You say Moz & Xenu are receiving the 403. I assume that it loads properly from a browser.

I'd start looking at the .htaccess . Any odd deny statements in there? It could be that an IP range or user agent is blocked. Some people like to block common crawlers (Not calling Roger names there). Check the robots.txt whilst you are there, although that shouldn't return a 403 really.

matbennett

Depending on how it is done, then yes. The specifics are a bit dependent on where the client is based and where the trademark of the brand is registered. However everywhere has some form of trademark protection and something a passing off law.

matbennett

It might be helpful to think more in terms of what a link actually offers rather than what format it takes. If there is a website that people use to find organisations like yours then it makes sense to be there whether that website is in directory format, blog format or any other format. If a website has no apparent value in itself move on.

The problems with directories really came about from two issues:

1. Directories that only existed in order to link to websites.
There are still thousands of sites with names like seolinksbymat.com that quite clearly are only ever used to get links. Why should being listed there demonstrate any authority/validation for a site?

2. People went a bit mad for it
People love shortcuts. When presented with the opportunity to either work hard to get valid links or just submit them to directories lots of people did the latter. Before long services appeared that submitted your site to thousands of them, which i turn caused more directories to be created.

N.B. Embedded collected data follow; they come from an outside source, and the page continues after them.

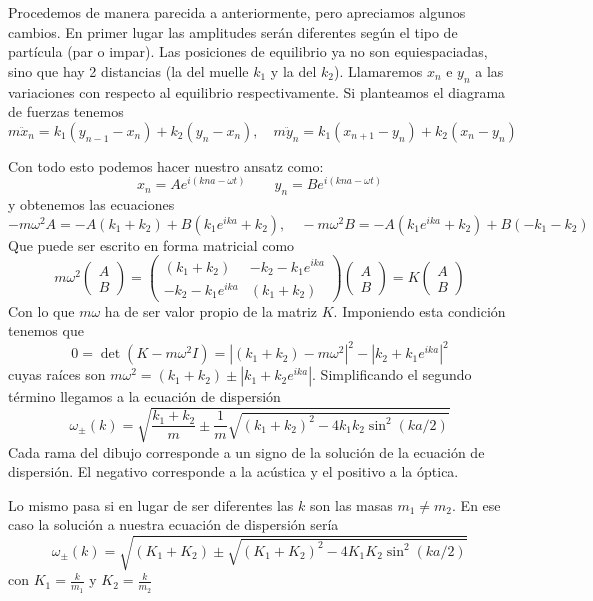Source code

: \documentclass[leqno]{article}
\begin{document}
Procedemos de manera parecida a anteriormente, pero apreciamos algunos cambios. En primer lugar las amplitudes serán diferentes según el tipo de partícula (par o impar). Las posiciones de equilibrio ya no son equiespaciadas, sino que hay 2 distancias (la del muelle $k_1$ y la del $k_2$). Llamaremos $x_n$ e  $y_n$ a las variaciones con respecto al equilibrio respectivamente. Si planteamos el diagrama de fuerzas tenemos
\[
m\ddot{x}_n = k_1(y_{n-1}-x_n)+k_2(y_n-x_n), \quad 
m\ddot{y}_n = k_1(x_{n+1}-y_n)+k_2(x_n-y_n)
\] 

Con todo esto podemos hacer nuestro ansatz como:
\[
x_n = A e^{i(kna-\omega t)} \qquad
y_n = B e^{i(kna-\omega t)}
\] 
y obtenemos las ecuaciones
\[
-m\omega ^2 A = -A(k_1+k_2)+ B(k_1e^{ika}+k_2), \quad 
-m\omega ^2 B = -A(k_1e^{ika}+k_2)+ B(-k_1-k_2)
\] 
Que puede ser escrito en forma matricial como
\[
  m\omega ^2 \begin{pmatrix} A\\B \end{pmatrix} = \begin{pmatrix} (k_1+k_2) & -k_2 -k_1e^{ika} \\ -k_2-k_1e^{ika} & (k_1+k_2) \end{pmatrix}  \begin{pmatrix} A\\B \end{pmatrix} = K\begin{pmatrix} A\\B \end{pmatrix} 
\] 
Con lo que $m\omega $ ha de ser valor propio de la matriz $K$. Imponiendo esta condición tenemos que
 \[
0 = \det(K-m\omega ^2I) = |(k_1+k_2)-m\omega ^2|^2 - |k_2 +k_1e^{ika}|^2
\] 
cuyas raíces son $m\omega^2 = (k_1+k_2) \pm |k_1+k_2e^{ika}|$. Simplificando el segundo término llegamos a la ecuación de dispersión 
\[
  \boxed{\omega _{\pm}(k) = \sqrt{ \frac{k_1+k_2}{m}\pm \frac{1}{m} \sqrt{(k_1+k_2)^2-4k_1k_2\sin^2(ka / 2)} } }
\] 
Cada rama del dibujo corresponde a un signo de la solución de la ecuación de dispersión. El negativo corresponde a la acústica y el positivo a la óptica.

Lo mismo pasa si en lugar de ser diferentes las $k$ son las masas  $m_1\neq m_2$. En ese caso la solución a nuestra ecuación de dispersión sería
\[
  \boxed{\omega _{\pm}(k) = \sqrt{ (K_1+K_2)\pm \sqrt{(K_1+K_2)^2-4K_1K_2\sin^2(ka / 2)} } }
\] 
con $K_1= \frac{k}{m_1}$ y $K_2 = \frac{k}{m_2}$
\end{document}
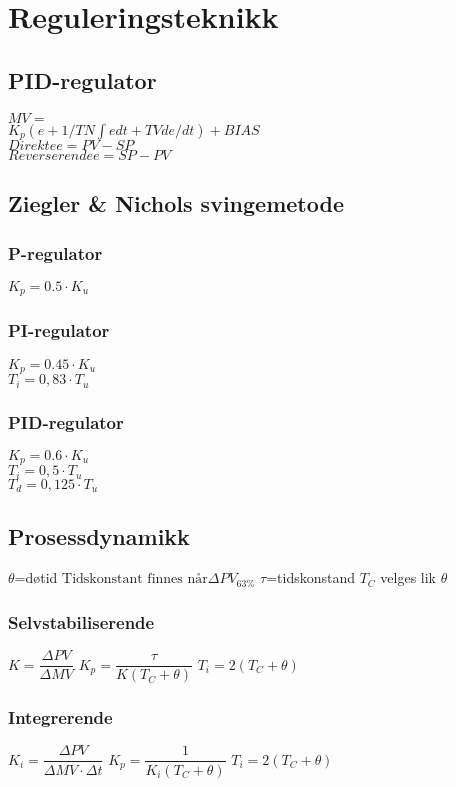 \section{Reguleringsteknikk}
\vskip 2.5pt 
\subsection*{PID-regulator}
$MV=$\\
$K_p(e+1/TN \int e dt + TV de/dt)+BIAS$\\
\vskip 2.5pt
$Direkte e=PV-SP$\\
$Reverserende e=SP-PV$\\
\subsection*{Ziegler \& Nichols svingemetode}
\subsubsection*{P-regulator}
$K_p = 0.5\cdot K_u$
\subsubsection*{PI-regulator}
$K_p = 0.45\cdot K_u$\\
$T_i = 0,83\cdot T_u$\\
\subsubsection*{PID-regulator}
$K_p = 0.6\cdot K_u$\\
$T_i = 0,5\cdot T_u$\\
$T_d = 0,125\cdot T_u$\\
\vskip 2.5pt 
\subsection*{Prosessdynamikk}
\vskip 2.5pt 
$\theta$=døtid
\vskip 2.5pt 
$ \text{Tidskonstant finnes når} \Delta PV_{63\%}$
\vskip 2.5pt 
$\tau$=tidskonstand
\vskip 2.5pt 
$T_C$ velges lik $\theta$
\vskip 2.5pt 
\subsubsection*{Selvstabiliserende}
\vskip 2.5pt 
$K=\dfrac{\Delta PV}{\Delta MV} $
\vskip 2.5pt 
$K_p=\dfrac{\tau}{K(T_C+\theta)}$
\vskip 2.5pt 
$T_i=2(T_C+\theta)$
\vskip 2.5pt 
\subsubsection*{Integrerende}
\vskip 2.5pt 
$K_i=\dfrac{\Delta PV}{\Delta MV \cdot {\Delta t}}$
\vskip 2.5pt 
$K_p=\dfrac{1}{K_i(T_C+\theta)}$
\vskip 2.5pt 
$T_i=2(T_C+\theta)$\\

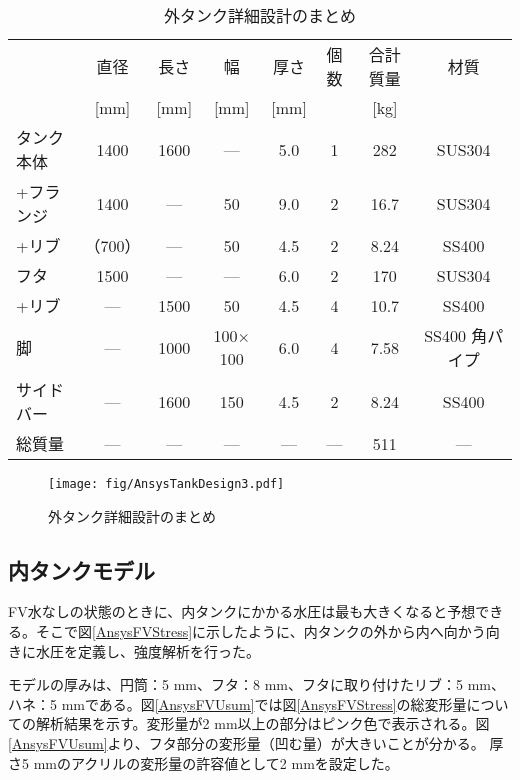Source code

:\documentclass[11pt]{jreport}
\newcommand{\figref}[1]{図\ref{#1}}
\begin{document}
\begin{table}[!h]
\caption[外タンク詳細設計のまとめ]{外タンク詳細設計のまとめ}
\begin{center}
\begin{tabular}{lccccccc}
\hline \hline
& 直径 & 長さ & 幅 & 厚さ & 個数 & 合計質量 & 材質 \\
& [mm] & [mm] & [mm] & [mm] &  & [kg] &  \\
\hline
タンク本体 & 1400 & 1600 & --- & 5.0 & 1 & 282 &  SUS304\\
+フランジ & 1400 & --- & 50 & 9.0 & 2 & 16.7 & SUS304\\
+リブ & （700）& --- & 50 & 4.5 & 2 & 8.24 &SS400\\
\hline
フタ & 1500 & --- & --- & 6.0 & 2 & 170 & SUS304 \\
+リブ & --- & 1500 & 50 & 4.5 & 4 & 10.7& SS400\\
\hline
脚 & --- & 1000 & 100$\times$100 & 6.0 & 4 & 7.58 & SS400 角パイプ\\
サイドバー & --- & 1600 & 150 & 4.5 & 2 & 8.24 & SS400\\
\hline
総質量 & --- & --- & --- & --- & --- & 511 & ---\\
\hline \hline
\end{tabular}
\end{center}
\label{TableAnsysTankDesign}
\end{table}%

\begin{figure}[!h]
\centering
\texttt{[image: fig/AnsysTankDesign3.pdf]}
\caption[外タンク詳細設計のまとめ]{外タンク詳細設計のまとめ}
\label{AnsysTankDesign}
\end{figure}

\subsection{内タンクモデル}
FV水なしの状態のときに、内タンクにかかる水圧は最も大きくなると予想できる。そこで\figref{AnsysFVStress}に示したように、内タンクの外から内へ向かう向きに水圧を定義し、強度解析を行った。

モデルの厚みは、円筒：5 mm、フタ：8 mm、フタに取り付けたリブ：5 mm、ハネ：5 mmである。\figref{AnsysFVUsum}では\figref{AnsysFVStress}の総変形量についての解析結果を示す。変形量が2 mm以上の部分はピンク色で表示される。\figref{AnsysFVUsum}より、フタ部分の変形量（凹む量）が大きいことが分かる。
厚さ5 mmのアクリルの変形量の許容値として2 mmを設定した。
\end{document}
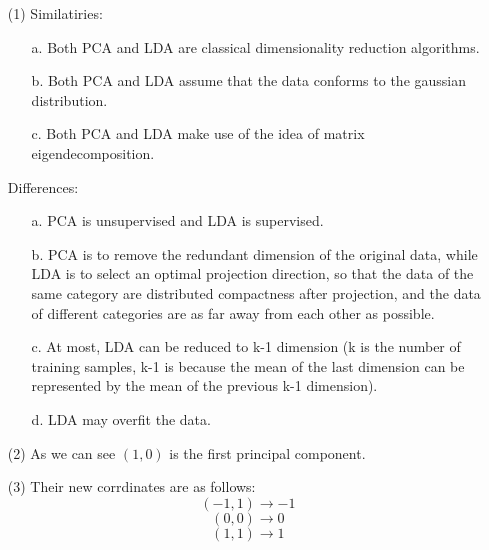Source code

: \begin{solution}
    \begin{enumerate}
        \item[(1)]
            Similatiries:
            \begin{enumerate}
                \item[a.]
                    Both PCA and LDA are classical dimensionality reduction algorithms.
                \item[b.]
                    Both PCA and LDA assume that the data conforms to the gaussian distribution.
                \item[c.]
                    Both PCA and LDA make use of the idea of matrix eigendecomposition.
            \end{enumerate}
            Differences:
            \begin{enumerate}
                \item[a.]
                    PCA is unsupervised and LDA is supervised.
                \item[b.]
                    PCA is to remove the redundant dimension of the original data, while LDA is to select an optimal projection direction, so that the data of the same category are distributed compactness after projection, and the data of different categories are as far away from each other as possible.
                \item[c.]
                    At most, LDA can be reduced to k-1 dimension (k is the number of training samples, k-1 is because the mean of the last dimension can be represented by the mean of the previous k-1 dimension).
                \item[d.]
                    LDA may overfit the data.
            \end{enumerate}
        \item[(2)] As we can see $(1,0)$ is the first principal component.
        \item[(3)] Their new corrdinates are as follows:
            \[(-1,1)\to -1\]
            \[(0,0)\to 0\]
            \[(1,1)\to 1\]
    \end{enumerate}
\end{solution}



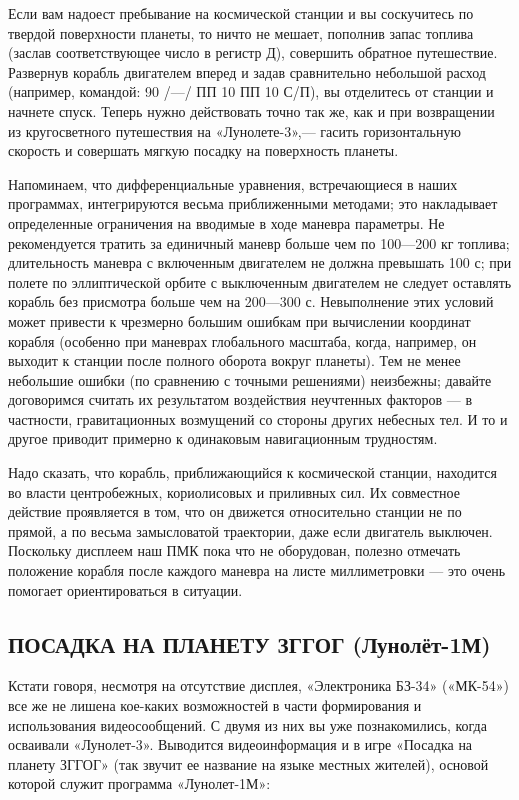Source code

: \documentclass[11pt,a4paper,oneside]{article}
\begin{document}
Если вам надоест пребывание на космической станции и вы соскучитесь по твердой поверхности планеты, то ничто не мешает, пополнив запас топлива (заслав соответствующее число в регистр Д), совершить обратное путешествие. Развернув корабль двигателем вперед и задав сравнительно небольшой расход (например, командой: 90 /—/ ПП 10 ПП 10 С/П), вы отделитесь от станции и начнете спуск. Теперь нужно действовать точно так же, как и при возвращении из кругосветного путешествия на «Лунолете-3»,— гасить горизонтальную скорость и совершать мягкую посадку на поверхность планеты.

Напоминаем, что дифференциальные уравнения, встречающиеся в наших программах, интегрируются весьма приближенными методами; это накладывает определенные ограничения на вводимые в ходе маневра параметры. Не рекомендуется тратить за единичный маневр больше чем по 100—200 кг топлива; длительность маневра с включенным двигателем не должна превышать 100 с; при полете по эллиптической орбите с выключенным двигателем не следует оставлять корабль без присмотра больше чем на 200—300 с. Невыполнение этих условий может привести к чрезмерно большим ошибкам при вычислении координат корабля (особенно при маневрах глобального масштаба, когда, например, он выходит к станции после полного оборота вокруг планеты). Тем не менее небольшие ошибки (по сравнению с точными решениями) неизбежны; давайте договоримся считать их результатом воздействия неучтенных факторов — в частности, гравитационных возмущений со стороны других небесных тел. И то и другое приводит примерно к одинаковым навигационным трудностям.

Надо сказать, что корабль, приближающийся к космической станции, находится во власти центробежных, кориолисовых и приливных сил. Их совместное действие проявляется в том, что он движется относительно станции не по прямой, а по весьма замысловатой траектории, даже если двигатель выключен. Поскольку дисплеем наш ПМК пока что не оборудован, полезно отмечать положение корабля после каждого маневра на листе миллиметровки — это очень помогает ориентироваться в ситуации.

\subsection{ПОСАДКА НА ПЛАНЕТУ ЗГГОГ (Лунолёт-1М)}
Кстати говоря, несмотря на отсутствие дисплея, «Электроника БЗ-34» («МК-54») все же не лишена кое-каких возможностей в части формирования и использования видеосообщений. С двумя из них вы уже познакомились, когда осваивали «Лунолет-3». Выводится видеоинформация и в игре «Посадка на планету ЗГГОГ» (так звучит ее название на языке местных жителей), основой которой служит программа «Лунолет-1М»:
\end{document}
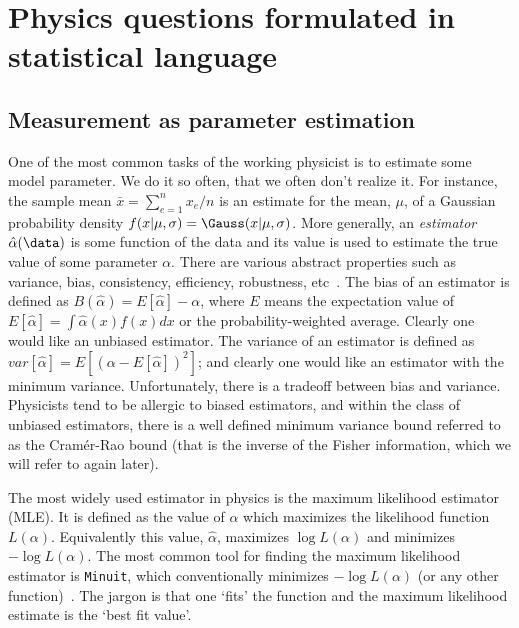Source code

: \section{Physics questions formulated in statistical language}


\subsection{Measurement as parameter estimation}
\label{S:estimation} 

One of the most common tasks of the working physicist is to estimate some model parameter.  We do it so often, that we often don't realize it. For instance, the sample mean $\bar{x} = \sum_{e=1}^n x_e / n$ is an estimate for the mean, $\mu$,  of a Gaussian probability density $f(x|\mu,\sigma) =\Gauss(x|\mu,\sigma)$.  More generally, an \textit{estimator} $\hat{\alpha}(\data)$ is some function of the data and its value is used to estimate the true value of some parameter $\alpha$.  There are various abstract properties such as variance, bias, consistency, efficiency, robustness, etc~\cite{James}.  The bias of an estimator is defined as  $B(\hat\alpha) = E[ \hat\alpha ]-\alpha$, where $E$ means the expectation value of \mbox{$E[ \hat\alpha ]=\int\hat\alpha(x) f(x)dx$} or the probability-weighted average.  Clearly one would like an unbiased estimator. The variance of an estimator is defined as $var[\hat\alpha] = E[ (\alpha - E[\hat{\alpha}] )^2 ]$; and clearly one would like an estimator with the minimum variance.  Unfortunately, there is a tradeoff between bias and variance.  Physicists tend to be allergic to biased estimators, and within the class of unbiased estimators, there is a well defined minimum variance bound referred to as the Cram\'er-Rao bound (that is the inverse of the Fisher information, which we will refer to again later).  


The most widely used estimator in physics is the maximum likelihood estimator (MLE).  It is defined as the value of $\alpha$ which maximizes the likelihood function $L(\alpha)$.  Equivalently this value, $\hat{\alpha}$, maximizes $\log L(\alpha)$ and minimizes $-\log L(\alpha)$.  The most common tool for finding the maximum likelihood estimator is \texttt{Minuit}, which conventionally minimizes $-\log L(\alpha)$ (or any other function)~\cite{James:1975dr}.  The jargon is that one `fits' the function and the maximum likelihood estimate is the `best fit value'.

Big old mess and Google got bored of it.

Avoid those two things and actually there is nothing wrong with a link from a website that happens to be in directory format. If those links are just a small part of a bigger picture and come from sites that have inherent value then you shouldn't be scared of them.

The SEO industry loves to see things as black and white. It's easy, it's lazy and it is wrong. Everything is bad when it is done badly. Directories are very easy to do badly, but you should never be worried about getting a link from something like Yellow pages.

matbennett

Wow - there are some big questions there. I think that the best way to answer some of it will be to point you at some resources that might help out.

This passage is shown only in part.